Features: - Config-driven model initialization (zero hardcoding) - Automatic device detection (CPU/CUDA) - Multiple loss functions (MSE, Huber, optional Focal) - Early stopping with patience - Learning rate scheduling (StepLR, Cosine Annealing) - Gradient clipping (global and parameter-specific) - Comprehensive metrics tracking (RMSE, R², MAE) - Progress bars with detailed statistics - Holdout evaluation during training

Parameters:: config (Dict[str, Any], optional) – Configuration dictionary containing all training parameters. If None, uses default configuration from get_default_config().

model

The initialized model instance

Type:: DeepCausalMMM

optimizer

The optimizer (Adam by default)

Type:: torch.optim.Optimizer

scheduler

Learning rate scheduler if enabled

Type:: torch.optim.lr_scheduler._LRScheduler

device

Training device (CPU or CUDA)

Type:: torch.device

best_rmse

Best holdout RMSE achieved during training

Type:: float

train_losses

Training loss history

Type:: List[float]

train_rmses

Training RMSE history

Type:: List[float]

train_r2s

Training R² history

Type:: List[float]

Examples

>>> from deepcausalmmm.core.trainer import ModelTrainer
>>> from deepcausalmmm.core.config import get_default_config
>>>
>>> # Initialize trainer with custom config
>>> config = get_default_config()
>>> config['n_epochs'] = 1000
>>> config['learning_rate'] = 0.01
>>> trainer = ModelTrainer(config)
>>>
>>> # Train model (assumes processed_data is available)
>>> model, results = trainer.train(processed_data)
>>>
>>> # Access training history
>>> print(f"Final RMSE: {results['holdout_rmse']:.0f}")
>>> print(f"Final R²: {results['holdout_r2']:.3f}")
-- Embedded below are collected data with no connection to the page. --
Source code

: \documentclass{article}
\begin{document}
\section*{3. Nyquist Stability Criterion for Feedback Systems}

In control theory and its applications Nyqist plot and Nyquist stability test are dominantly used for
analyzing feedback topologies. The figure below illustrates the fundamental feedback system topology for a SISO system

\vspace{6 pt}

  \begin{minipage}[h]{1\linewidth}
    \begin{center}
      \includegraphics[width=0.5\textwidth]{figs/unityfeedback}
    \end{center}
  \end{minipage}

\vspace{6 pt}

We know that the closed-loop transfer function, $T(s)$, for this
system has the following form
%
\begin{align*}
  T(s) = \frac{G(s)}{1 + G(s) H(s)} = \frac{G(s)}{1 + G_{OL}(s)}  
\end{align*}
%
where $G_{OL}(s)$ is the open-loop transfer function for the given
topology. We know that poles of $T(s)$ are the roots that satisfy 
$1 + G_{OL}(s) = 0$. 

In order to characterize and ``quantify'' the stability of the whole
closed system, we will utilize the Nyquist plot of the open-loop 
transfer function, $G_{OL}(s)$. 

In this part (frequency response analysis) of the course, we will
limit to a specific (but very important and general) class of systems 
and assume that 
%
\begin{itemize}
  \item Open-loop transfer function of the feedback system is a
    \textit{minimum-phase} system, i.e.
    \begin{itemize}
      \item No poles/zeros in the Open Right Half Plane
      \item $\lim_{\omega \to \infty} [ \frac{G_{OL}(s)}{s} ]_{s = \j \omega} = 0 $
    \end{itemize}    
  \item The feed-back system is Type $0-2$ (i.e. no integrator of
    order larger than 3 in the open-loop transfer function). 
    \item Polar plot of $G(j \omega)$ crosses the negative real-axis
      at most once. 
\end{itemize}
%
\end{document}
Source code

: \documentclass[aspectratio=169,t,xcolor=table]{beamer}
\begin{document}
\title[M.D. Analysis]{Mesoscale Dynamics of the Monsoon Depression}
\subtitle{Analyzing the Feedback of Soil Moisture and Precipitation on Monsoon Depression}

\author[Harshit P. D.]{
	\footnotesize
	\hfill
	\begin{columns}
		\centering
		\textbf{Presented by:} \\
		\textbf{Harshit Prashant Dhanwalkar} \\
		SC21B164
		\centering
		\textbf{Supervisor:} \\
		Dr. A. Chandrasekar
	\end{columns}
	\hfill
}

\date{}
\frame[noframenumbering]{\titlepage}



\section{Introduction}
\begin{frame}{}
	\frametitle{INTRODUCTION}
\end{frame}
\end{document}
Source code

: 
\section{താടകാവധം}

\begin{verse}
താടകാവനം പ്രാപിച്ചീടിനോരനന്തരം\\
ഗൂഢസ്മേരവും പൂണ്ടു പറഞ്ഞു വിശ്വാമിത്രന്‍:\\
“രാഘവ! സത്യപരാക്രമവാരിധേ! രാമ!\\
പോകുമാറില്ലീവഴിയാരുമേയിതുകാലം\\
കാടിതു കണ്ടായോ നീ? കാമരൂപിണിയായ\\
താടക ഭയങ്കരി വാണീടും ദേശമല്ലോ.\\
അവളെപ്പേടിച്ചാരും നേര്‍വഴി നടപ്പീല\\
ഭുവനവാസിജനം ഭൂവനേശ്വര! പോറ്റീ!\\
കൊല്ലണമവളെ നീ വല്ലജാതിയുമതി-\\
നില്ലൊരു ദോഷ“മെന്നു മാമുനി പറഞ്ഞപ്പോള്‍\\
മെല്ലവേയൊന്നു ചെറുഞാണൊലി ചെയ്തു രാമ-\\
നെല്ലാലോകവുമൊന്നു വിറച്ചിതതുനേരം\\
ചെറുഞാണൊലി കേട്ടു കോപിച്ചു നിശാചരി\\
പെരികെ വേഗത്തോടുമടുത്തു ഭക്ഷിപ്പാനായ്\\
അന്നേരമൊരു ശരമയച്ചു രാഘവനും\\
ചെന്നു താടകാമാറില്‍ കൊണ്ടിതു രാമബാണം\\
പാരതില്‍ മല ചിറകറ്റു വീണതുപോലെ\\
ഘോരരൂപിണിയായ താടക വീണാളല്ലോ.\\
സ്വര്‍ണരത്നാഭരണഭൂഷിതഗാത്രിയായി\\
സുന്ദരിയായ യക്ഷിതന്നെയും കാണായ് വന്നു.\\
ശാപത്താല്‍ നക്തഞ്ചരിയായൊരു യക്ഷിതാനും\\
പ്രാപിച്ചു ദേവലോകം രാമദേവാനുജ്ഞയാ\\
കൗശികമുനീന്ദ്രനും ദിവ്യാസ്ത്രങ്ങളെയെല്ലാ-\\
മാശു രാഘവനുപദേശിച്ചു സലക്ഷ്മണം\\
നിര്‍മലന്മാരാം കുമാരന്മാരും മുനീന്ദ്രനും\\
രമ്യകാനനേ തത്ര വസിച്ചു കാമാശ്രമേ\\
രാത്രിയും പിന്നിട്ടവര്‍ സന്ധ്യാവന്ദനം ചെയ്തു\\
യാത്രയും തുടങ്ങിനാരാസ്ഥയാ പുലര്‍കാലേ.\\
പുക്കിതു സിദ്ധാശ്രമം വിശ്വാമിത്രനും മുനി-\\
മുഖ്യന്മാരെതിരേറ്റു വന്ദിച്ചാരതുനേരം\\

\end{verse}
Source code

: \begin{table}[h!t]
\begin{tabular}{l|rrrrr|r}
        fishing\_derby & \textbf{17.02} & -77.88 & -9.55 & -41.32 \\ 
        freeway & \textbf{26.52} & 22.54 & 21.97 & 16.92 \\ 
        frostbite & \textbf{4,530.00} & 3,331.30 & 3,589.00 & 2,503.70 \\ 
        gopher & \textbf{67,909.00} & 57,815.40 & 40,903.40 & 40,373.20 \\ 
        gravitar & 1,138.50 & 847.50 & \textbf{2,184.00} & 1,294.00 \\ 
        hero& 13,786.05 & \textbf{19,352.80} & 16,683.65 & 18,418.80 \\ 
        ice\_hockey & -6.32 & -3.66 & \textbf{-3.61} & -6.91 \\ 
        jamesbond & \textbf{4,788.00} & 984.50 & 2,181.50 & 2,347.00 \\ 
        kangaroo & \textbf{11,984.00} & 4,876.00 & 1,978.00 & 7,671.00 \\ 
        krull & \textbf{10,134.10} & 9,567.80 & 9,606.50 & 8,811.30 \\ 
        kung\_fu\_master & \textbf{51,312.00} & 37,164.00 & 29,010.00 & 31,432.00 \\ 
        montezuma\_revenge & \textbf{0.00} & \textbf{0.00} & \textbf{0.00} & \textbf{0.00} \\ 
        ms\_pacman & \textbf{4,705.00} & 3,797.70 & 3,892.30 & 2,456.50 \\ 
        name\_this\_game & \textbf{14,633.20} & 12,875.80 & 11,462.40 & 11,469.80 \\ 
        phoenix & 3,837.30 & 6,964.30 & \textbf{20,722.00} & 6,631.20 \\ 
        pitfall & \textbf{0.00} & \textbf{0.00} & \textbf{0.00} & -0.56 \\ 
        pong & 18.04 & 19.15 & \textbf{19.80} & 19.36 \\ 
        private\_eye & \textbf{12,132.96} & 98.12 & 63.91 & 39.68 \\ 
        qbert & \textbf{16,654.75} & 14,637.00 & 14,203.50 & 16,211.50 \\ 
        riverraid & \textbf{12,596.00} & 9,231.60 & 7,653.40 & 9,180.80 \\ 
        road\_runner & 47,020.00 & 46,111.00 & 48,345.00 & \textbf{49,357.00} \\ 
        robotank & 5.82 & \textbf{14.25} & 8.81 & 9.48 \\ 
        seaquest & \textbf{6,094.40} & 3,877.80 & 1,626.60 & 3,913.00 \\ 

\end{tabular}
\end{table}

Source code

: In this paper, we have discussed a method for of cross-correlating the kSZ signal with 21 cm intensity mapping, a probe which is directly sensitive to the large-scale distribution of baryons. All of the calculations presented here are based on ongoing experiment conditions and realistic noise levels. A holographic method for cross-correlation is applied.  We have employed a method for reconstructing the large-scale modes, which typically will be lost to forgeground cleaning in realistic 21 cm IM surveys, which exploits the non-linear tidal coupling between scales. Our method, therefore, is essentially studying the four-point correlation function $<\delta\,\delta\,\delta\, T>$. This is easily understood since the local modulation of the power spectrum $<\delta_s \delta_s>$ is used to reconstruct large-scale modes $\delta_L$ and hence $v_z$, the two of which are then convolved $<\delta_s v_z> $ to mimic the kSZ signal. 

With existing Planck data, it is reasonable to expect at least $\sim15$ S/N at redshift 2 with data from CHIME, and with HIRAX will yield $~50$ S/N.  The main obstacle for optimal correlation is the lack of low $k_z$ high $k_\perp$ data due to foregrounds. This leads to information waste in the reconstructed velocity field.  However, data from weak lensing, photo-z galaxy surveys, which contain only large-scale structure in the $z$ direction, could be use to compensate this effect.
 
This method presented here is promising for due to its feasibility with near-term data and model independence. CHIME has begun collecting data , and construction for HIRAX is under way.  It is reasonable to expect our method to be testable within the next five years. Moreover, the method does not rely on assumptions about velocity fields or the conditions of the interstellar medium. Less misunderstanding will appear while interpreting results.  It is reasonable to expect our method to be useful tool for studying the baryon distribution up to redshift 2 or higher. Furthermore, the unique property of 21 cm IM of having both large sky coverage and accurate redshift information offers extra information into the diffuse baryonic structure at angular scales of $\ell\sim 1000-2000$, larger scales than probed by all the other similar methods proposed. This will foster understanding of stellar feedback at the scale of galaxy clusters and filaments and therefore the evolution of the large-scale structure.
__init__(config: Dict[str, Any] | None = None)[source]

Initialize the trainer with configuration.

Parameters:: config – Configuration dictionary. If None, uses default config.

create_model(n_media: int, n_control: int, n_regions: int) → DeepCausalMMM[source]

Create and initialize model from config with reproducible initialization.

Parameters:

n_media – Number of media channels
n_control – Number of control variables
n_regions – Number of regions

Returns:

Initialized DeepCausalMMM model

create_optimizer_and_scheduler()[source]: Create optimizer and learning rate scheduler from config.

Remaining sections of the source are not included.